> _Problem statement_
Search the material for lines containing the word "pane", and copy each one.

##### Entries provided

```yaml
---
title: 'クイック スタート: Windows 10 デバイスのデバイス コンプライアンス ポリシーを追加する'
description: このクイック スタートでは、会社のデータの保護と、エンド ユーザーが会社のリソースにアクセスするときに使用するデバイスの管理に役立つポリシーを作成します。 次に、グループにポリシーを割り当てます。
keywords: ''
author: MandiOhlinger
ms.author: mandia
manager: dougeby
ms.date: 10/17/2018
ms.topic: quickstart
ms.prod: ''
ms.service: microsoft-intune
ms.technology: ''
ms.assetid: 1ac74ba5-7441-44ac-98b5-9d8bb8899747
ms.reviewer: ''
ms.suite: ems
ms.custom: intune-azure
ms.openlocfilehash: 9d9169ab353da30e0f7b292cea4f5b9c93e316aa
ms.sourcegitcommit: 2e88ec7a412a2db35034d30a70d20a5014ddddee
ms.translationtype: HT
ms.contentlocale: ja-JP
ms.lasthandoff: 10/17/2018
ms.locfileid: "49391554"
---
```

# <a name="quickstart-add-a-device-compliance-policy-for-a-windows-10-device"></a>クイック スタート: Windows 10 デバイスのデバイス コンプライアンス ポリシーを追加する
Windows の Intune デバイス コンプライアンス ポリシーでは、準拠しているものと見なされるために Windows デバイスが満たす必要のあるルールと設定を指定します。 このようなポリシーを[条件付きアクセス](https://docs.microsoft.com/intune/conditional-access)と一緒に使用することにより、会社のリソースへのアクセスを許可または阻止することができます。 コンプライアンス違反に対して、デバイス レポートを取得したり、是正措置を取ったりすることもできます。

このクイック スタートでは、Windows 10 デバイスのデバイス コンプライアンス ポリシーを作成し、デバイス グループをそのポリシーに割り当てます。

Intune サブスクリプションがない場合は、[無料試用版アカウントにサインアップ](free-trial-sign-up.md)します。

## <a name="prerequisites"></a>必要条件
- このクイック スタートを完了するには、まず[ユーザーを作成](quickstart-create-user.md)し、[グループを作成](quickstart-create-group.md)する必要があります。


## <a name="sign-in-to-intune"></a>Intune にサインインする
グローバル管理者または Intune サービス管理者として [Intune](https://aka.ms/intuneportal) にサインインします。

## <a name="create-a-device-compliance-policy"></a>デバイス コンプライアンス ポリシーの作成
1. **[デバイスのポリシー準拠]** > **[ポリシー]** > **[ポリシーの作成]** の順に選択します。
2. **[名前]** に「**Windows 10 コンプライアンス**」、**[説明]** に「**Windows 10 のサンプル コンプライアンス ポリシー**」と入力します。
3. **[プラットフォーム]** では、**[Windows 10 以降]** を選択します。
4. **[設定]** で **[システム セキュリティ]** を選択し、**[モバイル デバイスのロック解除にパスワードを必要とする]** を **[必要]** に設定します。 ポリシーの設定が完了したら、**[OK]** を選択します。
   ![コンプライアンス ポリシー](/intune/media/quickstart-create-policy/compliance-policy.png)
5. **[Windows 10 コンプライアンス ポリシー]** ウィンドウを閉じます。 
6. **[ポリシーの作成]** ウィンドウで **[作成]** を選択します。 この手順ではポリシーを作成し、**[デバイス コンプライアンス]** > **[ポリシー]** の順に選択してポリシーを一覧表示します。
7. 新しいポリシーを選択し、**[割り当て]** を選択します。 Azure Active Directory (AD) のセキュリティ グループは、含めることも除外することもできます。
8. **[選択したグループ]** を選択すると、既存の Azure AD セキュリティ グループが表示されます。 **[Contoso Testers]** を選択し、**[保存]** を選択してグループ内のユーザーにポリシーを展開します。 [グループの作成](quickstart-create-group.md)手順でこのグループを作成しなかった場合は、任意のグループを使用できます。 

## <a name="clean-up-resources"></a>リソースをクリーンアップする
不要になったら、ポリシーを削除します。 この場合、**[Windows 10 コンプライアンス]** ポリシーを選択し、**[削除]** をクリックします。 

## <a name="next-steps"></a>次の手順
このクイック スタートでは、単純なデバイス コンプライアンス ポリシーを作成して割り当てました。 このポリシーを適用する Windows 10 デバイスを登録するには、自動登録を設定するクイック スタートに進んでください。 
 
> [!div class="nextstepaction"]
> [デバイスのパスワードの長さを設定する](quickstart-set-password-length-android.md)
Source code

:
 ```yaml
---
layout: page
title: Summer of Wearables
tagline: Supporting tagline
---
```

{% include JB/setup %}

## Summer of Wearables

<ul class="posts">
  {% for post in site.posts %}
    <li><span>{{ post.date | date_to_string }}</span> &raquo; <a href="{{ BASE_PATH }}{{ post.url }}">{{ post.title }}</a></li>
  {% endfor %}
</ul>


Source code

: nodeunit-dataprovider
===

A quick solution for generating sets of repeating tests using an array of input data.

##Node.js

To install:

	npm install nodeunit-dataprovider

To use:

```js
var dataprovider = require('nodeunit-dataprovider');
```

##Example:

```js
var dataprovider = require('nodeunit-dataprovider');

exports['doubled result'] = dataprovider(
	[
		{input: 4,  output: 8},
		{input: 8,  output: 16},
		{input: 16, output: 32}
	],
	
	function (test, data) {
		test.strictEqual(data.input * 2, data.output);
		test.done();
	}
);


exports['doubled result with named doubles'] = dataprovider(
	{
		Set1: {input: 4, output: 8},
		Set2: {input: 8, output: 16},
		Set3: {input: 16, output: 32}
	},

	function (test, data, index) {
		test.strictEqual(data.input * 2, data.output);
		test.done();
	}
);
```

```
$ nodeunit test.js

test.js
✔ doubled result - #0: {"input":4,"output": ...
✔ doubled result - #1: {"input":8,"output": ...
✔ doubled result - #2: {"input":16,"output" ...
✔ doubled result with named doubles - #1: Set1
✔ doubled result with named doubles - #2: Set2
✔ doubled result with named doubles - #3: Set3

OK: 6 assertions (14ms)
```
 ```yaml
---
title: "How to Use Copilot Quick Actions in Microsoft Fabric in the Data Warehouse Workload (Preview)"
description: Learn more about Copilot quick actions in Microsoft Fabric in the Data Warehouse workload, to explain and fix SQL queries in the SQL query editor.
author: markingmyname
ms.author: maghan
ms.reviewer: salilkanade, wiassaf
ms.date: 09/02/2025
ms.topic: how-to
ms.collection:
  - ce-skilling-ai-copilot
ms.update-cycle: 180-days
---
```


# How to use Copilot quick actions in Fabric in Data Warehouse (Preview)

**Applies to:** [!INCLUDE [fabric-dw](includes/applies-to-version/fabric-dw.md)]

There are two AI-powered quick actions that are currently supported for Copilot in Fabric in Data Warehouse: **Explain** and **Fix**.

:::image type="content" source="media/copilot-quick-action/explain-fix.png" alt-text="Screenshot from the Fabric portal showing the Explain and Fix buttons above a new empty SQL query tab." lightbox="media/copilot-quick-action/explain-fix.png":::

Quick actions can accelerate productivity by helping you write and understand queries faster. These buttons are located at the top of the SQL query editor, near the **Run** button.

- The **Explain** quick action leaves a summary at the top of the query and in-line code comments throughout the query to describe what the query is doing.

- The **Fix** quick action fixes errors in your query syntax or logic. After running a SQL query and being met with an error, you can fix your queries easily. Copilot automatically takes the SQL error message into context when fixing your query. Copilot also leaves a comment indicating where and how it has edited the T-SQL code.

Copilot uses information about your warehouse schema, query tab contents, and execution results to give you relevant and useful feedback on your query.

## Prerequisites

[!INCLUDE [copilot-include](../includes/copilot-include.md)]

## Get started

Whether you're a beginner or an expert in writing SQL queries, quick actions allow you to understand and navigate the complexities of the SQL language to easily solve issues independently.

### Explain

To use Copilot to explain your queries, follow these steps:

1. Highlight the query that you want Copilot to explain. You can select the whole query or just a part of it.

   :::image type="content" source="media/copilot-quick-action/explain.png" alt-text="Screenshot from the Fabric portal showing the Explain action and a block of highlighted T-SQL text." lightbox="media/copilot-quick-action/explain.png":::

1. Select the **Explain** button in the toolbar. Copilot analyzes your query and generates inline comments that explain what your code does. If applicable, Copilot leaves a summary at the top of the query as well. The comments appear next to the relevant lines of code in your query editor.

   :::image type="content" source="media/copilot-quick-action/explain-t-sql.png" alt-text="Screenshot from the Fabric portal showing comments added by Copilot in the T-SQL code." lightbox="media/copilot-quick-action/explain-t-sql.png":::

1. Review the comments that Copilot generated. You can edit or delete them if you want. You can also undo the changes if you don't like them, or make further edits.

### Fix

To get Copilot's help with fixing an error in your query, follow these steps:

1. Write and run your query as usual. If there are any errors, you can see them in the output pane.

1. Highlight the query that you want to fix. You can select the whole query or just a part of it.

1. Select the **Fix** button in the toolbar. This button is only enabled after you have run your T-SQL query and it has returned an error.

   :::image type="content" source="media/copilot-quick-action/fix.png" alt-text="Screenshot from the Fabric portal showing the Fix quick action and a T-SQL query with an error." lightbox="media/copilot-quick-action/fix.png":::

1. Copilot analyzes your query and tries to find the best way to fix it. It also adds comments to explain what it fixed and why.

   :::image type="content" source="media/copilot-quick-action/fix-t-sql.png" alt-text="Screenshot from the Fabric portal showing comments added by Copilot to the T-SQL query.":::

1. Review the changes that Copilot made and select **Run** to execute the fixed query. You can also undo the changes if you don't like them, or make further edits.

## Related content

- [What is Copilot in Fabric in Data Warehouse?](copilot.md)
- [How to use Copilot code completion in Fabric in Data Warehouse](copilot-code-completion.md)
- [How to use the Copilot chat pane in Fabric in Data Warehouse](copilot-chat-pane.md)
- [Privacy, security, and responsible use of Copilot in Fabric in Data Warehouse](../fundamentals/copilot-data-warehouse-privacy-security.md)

##########

> _Output_
1. Write and run your query as usual. If there are any errors, you can see them in the output pane.
- [How to use the Copilot chat pane in Fabric in Data Warehouse](copilot-chat-pane.md)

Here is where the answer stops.